[Data records]
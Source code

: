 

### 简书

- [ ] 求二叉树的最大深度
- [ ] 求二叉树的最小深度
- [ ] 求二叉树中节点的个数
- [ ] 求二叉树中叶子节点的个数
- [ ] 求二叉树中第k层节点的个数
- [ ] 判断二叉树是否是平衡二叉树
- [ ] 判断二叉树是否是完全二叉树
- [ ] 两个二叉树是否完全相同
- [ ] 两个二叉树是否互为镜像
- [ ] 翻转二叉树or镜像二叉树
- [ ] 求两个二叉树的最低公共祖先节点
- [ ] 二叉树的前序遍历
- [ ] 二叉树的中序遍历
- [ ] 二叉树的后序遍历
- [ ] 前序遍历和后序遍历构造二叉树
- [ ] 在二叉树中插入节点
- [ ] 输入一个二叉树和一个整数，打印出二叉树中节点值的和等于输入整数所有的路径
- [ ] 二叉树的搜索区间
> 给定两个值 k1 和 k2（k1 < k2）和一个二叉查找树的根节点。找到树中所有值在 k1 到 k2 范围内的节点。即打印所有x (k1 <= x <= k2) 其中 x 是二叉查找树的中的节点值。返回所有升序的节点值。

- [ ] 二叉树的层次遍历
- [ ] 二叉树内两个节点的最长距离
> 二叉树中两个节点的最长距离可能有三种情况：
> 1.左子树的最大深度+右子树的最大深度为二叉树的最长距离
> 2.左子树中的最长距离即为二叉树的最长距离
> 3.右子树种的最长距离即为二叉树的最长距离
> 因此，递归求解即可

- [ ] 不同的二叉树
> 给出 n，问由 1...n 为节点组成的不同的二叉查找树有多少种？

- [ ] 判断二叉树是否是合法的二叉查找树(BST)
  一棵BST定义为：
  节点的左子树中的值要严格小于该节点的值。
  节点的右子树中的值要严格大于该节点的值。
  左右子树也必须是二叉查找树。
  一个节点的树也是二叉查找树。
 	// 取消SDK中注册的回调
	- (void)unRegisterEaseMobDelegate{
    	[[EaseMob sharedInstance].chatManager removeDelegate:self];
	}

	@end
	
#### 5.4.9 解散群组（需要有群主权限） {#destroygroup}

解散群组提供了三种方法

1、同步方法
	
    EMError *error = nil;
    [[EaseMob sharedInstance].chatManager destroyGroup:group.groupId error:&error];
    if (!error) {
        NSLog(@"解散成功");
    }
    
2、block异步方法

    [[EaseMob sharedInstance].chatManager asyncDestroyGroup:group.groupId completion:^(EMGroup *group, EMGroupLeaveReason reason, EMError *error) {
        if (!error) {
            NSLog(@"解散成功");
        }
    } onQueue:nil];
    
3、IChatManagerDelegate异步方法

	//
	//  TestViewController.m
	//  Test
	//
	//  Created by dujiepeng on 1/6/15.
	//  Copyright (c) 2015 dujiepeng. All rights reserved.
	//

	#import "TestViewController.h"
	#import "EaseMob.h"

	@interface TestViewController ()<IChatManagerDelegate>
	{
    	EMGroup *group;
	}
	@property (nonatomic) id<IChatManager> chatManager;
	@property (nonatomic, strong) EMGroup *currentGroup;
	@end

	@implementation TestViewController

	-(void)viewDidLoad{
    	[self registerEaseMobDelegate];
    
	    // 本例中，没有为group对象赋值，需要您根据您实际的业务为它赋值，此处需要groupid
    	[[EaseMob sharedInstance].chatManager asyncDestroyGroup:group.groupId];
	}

### What is being asked
Copy the records above exactly, please, but only from the first line through the line containing "- [ ] 前序遍历和后序遍历构造二叉树".

### Solution to this exercise
Source code

: 

### 简书

- [ ] 求二叉树的最大深度
- [ ] 求二叉树的最小深度
- [ ] 求二叉树中节点的个数
- [ ] 求二叉树中叶子节点的个数
- [ ] 求二叉树中第k层节点的个数
- [ ] 判断二叉树是否是平衡二叉树
- [ ] 判断二叉树是否是完全二叉树
- [ ] 两个二叉树是否完全相同
- [ ] 两个二叉树是否互为镜像
- [ ] 翻转二叉树or镜像二叉树
- [ ] 求两个二叉树的最低公共祖先节点
- [ ] 二叉树的前序遍历
- [ ] 二叉树的中序遍历
- [ ] 二叉树的后序遍历
- [ ] 前序遍历和后序遍历构造二叉树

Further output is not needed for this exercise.